Avoid copy & paste (or modularizing your code)

I understand better than anybody that when you sit down to write code the first thing you have to do is just make it work. While you're doing that, copy and paste all you want! Until you have something that works, there's nothing worth using in the future anyway. As an example we'll take some secchi depth data from a two lakes near Halifax, Nova Scotia and plot it.

sddata <- read.delim("secchi_depth_data.txt")

# get first lake data
firstlakedata <- sddata[sddata$lake=="First Lake",]

# get second lake data
secondlakedata <- sddata[sddata$lake=="Second Lake",]

# plot first lake data
plot(firstlakedata$date, firstlakedata$sd, pch=18, xlab="Date", 
     ylab="Secchi Depth")
title("First Lake Secchi Depth")

# plot second lake data
plot(secondlakedata$date, secondlakedata$sd, pch=18, xlab="Date", 
     ylab="Secchi Depth")
title("Second Lake Secchi Depth")

You'll notice that in plotting the data for both lakes, the code to plot the first lake is the same as the code to plot the second (only the name of the lake is different). This bad for a few reasons: every time I change the code to plot the data for one lake I have to make a nearly identical change in some other line of code. Not only is this time consuming (imagine if you had 30 lakes), it's a great way to introduce errors into your project. The reason you can tell immediately that this was a bad move: I had to copy and paste my code, then change it slightly. Any time you run into this problem, make a function.

sddata <- read.delim("secchi_depth_data.txt")
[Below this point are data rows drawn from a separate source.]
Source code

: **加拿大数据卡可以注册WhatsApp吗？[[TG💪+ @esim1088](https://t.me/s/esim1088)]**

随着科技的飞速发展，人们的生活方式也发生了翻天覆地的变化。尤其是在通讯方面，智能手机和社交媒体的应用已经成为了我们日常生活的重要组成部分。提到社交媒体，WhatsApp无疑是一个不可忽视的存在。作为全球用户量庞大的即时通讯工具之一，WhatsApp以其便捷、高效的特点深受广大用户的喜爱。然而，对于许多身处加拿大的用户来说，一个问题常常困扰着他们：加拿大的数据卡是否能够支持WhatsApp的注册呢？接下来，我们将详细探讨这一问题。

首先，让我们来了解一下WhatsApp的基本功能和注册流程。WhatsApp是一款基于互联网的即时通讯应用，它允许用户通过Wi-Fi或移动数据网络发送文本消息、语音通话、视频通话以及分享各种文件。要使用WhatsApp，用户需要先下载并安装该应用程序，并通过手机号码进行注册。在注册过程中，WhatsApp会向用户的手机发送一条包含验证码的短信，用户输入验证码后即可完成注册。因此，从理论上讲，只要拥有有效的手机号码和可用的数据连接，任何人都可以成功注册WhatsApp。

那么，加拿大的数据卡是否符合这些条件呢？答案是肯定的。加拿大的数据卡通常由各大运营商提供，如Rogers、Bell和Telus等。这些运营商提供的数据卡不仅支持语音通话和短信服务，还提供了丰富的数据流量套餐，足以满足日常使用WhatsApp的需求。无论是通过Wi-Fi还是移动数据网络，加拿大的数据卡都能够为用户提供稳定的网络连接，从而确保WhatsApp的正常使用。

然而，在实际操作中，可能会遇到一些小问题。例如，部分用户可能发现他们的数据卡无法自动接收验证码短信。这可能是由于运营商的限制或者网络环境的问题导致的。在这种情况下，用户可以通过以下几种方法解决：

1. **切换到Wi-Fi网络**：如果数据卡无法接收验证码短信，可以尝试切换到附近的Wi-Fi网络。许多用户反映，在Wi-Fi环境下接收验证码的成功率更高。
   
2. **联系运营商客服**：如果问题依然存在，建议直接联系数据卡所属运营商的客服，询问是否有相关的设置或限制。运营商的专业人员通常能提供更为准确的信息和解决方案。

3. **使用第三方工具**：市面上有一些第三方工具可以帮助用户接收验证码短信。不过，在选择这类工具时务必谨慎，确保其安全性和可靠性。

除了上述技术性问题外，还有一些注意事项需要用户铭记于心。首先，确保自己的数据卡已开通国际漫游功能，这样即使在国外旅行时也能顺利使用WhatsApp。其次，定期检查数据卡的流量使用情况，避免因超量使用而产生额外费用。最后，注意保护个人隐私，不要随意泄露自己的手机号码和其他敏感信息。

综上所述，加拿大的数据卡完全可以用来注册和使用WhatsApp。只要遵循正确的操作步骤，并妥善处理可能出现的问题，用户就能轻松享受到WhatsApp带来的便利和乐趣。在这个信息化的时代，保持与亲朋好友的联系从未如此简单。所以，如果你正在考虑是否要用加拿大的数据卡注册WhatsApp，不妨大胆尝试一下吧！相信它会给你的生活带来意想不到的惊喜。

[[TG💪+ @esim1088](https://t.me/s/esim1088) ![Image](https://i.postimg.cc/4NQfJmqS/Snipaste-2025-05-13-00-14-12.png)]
# define function to plot data
plot_secchi_depths <- function(lakename) {
  lakedata <- sddata[sddata$lake==lakename,]
  plot(lakedata$date, lakedata$sd, pch=18, xlab="Date", 
       ylab="Secchi Depth")
  title(paste(lakename, "Secchi Depth"))
}

# call function with both lake names
plot_secchi_depths("First Lake")
plot_secchi_depths("Second Lake")

With two lakes it doesn't make much of a difference, but it saves a whole lot of work the more times you have to copy and paste something. What if you wanted to change the title of each plot? It's a simple example, but you can see how we're working towards code that can easily be reused as opposed to code specific to your project.

Taking it a step further, we can parameterize the function, so we can customize each call we make to the function.
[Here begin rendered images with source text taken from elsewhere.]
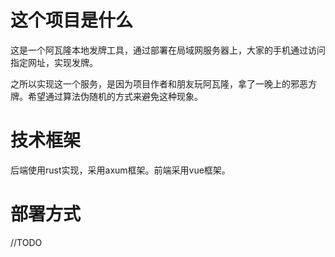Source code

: # 这个项目是什么

这是一个阿瓦隆本地发牌工具，通过部署在局域网服务器上，大家的手机通过访问指定网址，实现发牌。

之所以实现这一个服务，是因为项目作者和朋友玩阿瓦隆，拿了一晚上的邪恶方牌。希望通过算法伪随机的方式来避免这种现象。

# 技术框架

后端使用rust实现，采用axum框架。前端采用vue框架。

# 部署方式

//TODO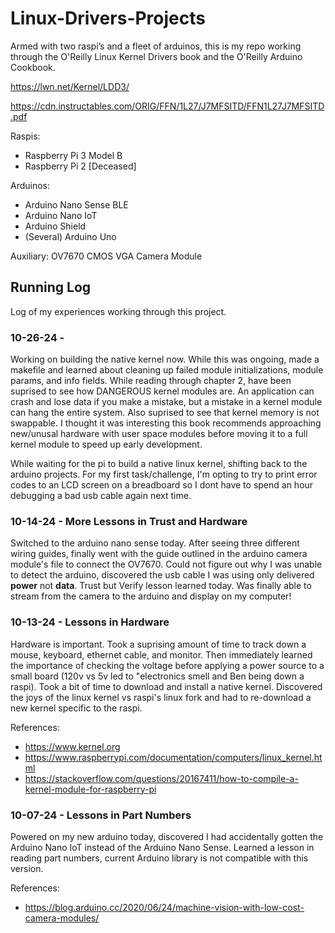 # Linux-Drivers-Projects
Armed with two raspi’s and a fleet of arduinos, this is my repo working 
through the O'Reilly Linux Kernel Drivers book and the O'Reilly Arduino Cookbook.

https://lwn.net/Kernel/LDD3/

https://cdn.instructables.com/ORIG/FFN/1L27/J7MFSITD/FFN1L27J7MFSITD.pdf

Raspis:
- Raspberry Pi 3 Model B
- Raspberry Pi 2 [Deceased]

Arduinos:
- Arduino Nano Sense BLE
- Arduino Nano IoT
- Arduino Shield
- (Several) Arduino Uno

Auxiliary:
OV7670 CMOS VGA Camera Module

## Running Log
Log of my experiences working through this project.

### 10-26-24 - 
Working on building the native kernel now. While this was ongoing, made a makefile and learned about cleaning up failed module initializations, module params, and info fields. While reading through chapter 2, have been suprised to see how DANGEROUS kernel modules are. An application can crash and lose data if you make a mistake, but a mistake in a kernel module can hang the entire system. Also suprised to see that kernel memory is not swappable. I thought it was interesting this book recommends approaching new/unusal hardware with user space modules before moving it to a full kernel module to speed up early development.

While waiting for the pi to build a native linux kernel, shifting back to the arduino projects. For my first task/challenge, I'm opting to try to print error codes to an LCD screen on a breadboard so I dont have to spend an hour debugging a bad usb cable again next time.

### 10-14-24 - More Lessons in Trust and Hardware
Switched to the arduino nano sense today. After seeing three different wiring guides, finally went with the guide outlined in the arduino camera module's file to connect the OV7670. Could not figure out why I was unable to detect the arduino, discovered the usb cable I was using only delivered **power** not **data**. Trust but Verify lesson learned today. Was finally able to stream from the camera to the arduino and display on my computer!

### 10-13-24 - Lessons in Hardware
Hardware is important. Took a suprising amount of time to track down a mouse, keyboard, ethernet cable, and monitor. Then immediately learned the importance of checking the voltage before applying a power source to a small board (120v vs 5v led to "electronics smell and Ben being down a raspi). Took a bit of time to download and install a native kernel. Discovered the joys of the linux kernel vs raspi's linux fork and had to re-download a new kernel specific to the raspi.

References:
- https://www.kernel.org
- https://www.raspberrypi.com/documentation/computers/linux_kernel.html
- https://stackoverflow.com/questions/20167411/how-to-compile-a-kernel-module-for-raspberry-pi

### 10-07-24 - Lessons in Part Numbers
Powered on my new arduino today, discovered I had accidentally gotten the Arduino Nano IoT instead of the Arduino Nano Sense. Learned a lesson in reading part numbers, current Arduino library is not compatible with this version.

References:
- https://blog.arduino.cc/2020/06/24/machine-vision-with-low-cost-camera-modules/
sddata <- read.delim("secchi_depth_data.txt")

# define function to plot data
plot_secchi_depths <- function(lakename, pch=18, col="black") {
  lakedata <- sddata[sddata$lake==lakename,]
  plot(lakedata$date, lakedata$sd, pch=pch, col=col, xlab="Date", 
       ylab="Secchi Depth")
  title(paste(lakename, "Secchi Depth"))
}

# call function with both lake names
plot_secchi_depths("First Lake", col="green")
plot_secchi_depths("Second Lake", col="red")

If we wanted to make the function completely self-contained, we could also pass our original data.frame as an argument, so that not only could we use the function in this script, but we could use the function in any script that had a sd column and a date column.

sddata <- read.delim("secchi_depth_data.txt")

# define function to plot data
plot_secchi_depths <- function(alldata, lakename, pch=18, col="black") {
  lakedata <- alldata[alldata$lake==lakename,]
  plot(lakedata$date, lakedata$sd, pch=pch, col=col, xlab="Date", 
       ylab="Secchi Depth")
  title(paste(lakename, "Secchi Depth"))
}

# call function with both lake names
plot_secchi_depths("First Lake", col="green")
plot_secchi_depths("Second Lake", col="red")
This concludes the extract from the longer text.